Nostalgia di Antonicelli, il «commesso di libreria» della tv
In questi giorni, a Torino e a Sordevolo, due giornate di convegno rendono omaggio a un grande intellettuale e politico scomparso quarant’anni fa, Franco Antonicelli. Forse pochi sanno che a condurre la prima trasmissione dedicata ai libri, Il commesso di libreria, la Rai chiamò proprio Antonicelli. Di quella trasmissione, in parte sperimentale, non c’è più traccia, ma dagli scritti qualcosa si ricostruisce.

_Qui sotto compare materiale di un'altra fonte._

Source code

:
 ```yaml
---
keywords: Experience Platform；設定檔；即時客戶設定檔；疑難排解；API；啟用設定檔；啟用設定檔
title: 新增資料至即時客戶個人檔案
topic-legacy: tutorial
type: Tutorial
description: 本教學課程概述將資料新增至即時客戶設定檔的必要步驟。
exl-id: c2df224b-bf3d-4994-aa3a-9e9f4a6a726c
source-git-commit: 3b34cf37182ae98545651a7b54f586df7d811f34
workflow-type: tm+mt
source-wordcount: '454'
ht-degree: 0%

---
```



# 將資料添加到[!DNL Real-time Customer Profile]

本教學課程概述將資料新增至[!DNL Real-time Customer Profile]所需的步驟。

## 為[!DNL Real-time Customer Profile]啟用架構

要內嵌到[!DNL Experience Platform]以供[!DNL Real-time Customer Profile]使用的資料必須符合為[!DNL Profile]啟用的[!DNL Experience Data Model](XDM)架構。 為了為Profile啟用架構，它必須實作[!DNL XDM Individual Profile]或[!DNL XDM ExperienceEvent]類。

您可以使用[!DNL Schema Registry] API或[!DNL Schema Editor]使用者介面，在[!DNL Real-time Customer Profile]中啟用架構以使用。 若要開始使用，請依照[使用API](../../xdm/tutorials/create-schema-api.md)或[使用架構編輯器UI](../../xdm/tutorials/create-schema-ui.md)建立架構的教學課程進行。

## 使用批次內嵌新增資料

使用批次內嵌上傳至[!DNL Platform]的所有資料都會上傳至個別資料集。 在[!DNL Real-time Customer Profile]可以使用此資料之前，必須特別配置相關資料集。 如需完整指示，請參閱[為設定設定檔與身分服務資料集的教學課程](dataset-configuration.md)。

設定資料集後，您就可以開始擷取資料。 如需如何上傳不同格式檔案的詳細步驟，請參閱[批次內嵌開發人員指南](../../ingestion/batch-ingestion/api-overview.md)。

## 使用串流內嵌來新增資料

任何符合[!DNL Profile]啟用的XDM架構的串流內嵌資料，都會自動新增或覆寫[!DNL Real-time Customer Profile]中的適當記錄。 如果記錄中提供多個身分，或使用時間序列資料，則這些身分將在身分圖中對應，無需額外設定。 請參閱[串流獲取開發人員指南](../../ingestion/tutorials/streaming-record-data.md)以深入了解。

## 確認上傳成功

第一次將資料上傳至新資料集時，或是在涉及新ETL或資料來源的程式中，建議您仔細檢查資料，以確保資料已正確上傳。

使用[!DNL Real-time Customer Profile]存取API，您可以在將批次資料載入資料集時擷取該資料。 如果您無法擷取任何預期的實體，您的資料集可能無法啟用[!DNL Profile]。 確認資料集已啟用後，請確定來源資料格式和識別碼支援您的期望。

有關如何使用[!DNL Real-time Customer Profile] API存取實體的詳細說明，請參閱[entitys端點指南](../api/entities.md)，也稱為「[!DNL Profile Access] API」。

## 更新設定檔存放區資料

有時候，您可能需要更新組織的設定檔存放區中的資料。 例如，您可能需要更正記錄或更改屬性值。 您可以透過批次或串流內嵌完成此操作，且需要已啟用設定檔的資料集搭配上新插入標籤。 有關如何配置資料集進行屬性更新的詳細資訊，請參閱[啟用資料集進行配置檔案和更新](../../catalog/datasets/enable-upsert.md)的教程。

Amico di Croce, membro del Comitato di liberazione nazionale piemontese, Antonicelli ne ricopre la carica di presidente nei giorni dell’insurrezione di Torino. Nel dopoguerra, dopo un breve periodo alla direzione del Partito repubblicano italiano, aderisce nel 1953 all’Alleanza democratica nazionale partecipando attivamente alla battaglia contro la «legge truffa».
Precettore privato di Gianni Agnelli, infaticabile organizzatore di cultura, fonda e dirige l’Unione culturale di Torino. La Rai allora era a Torino, e Torino era la città di Augusto Monti, Leone Ginzburg, Cesare Pavese, Norberto Bobbio, Massimo Mila, Ludovico Geymonat.
«Chi è — si chiede Antonicelli — un buon commesso di libreria? È uno che sa di non essere lì a vendere una merce come un’altra, ma qualcosa di particolare qualità, da averci mani delicate, mente svelta, buona memoria, senso di opportunità, conoscenza del mercato e familiarità con il pubblico, così difficile e svagato e, perché no?, gusto e voglia di leggere, che non guastan davvero. È un informatore che sa di suo e dell’altrui, sfoglia i giornali di annunzi editoriali, un poco anche le riviste letterarie, ritaglia persino qualche elzeviro».
Sulla base di questo stralcio, ci sarebbe da chiedersi perché la nostra tv non è mai riuscita a produrre un buon programma sui libri. Incompatibilità di linguaggi? Idiosincrasie? Trombonismo? Chissà, ma ci sarebbe anche da chiederci come mai oggi il libro è diventato una merce come un’altra e come tale in tv viene promossa.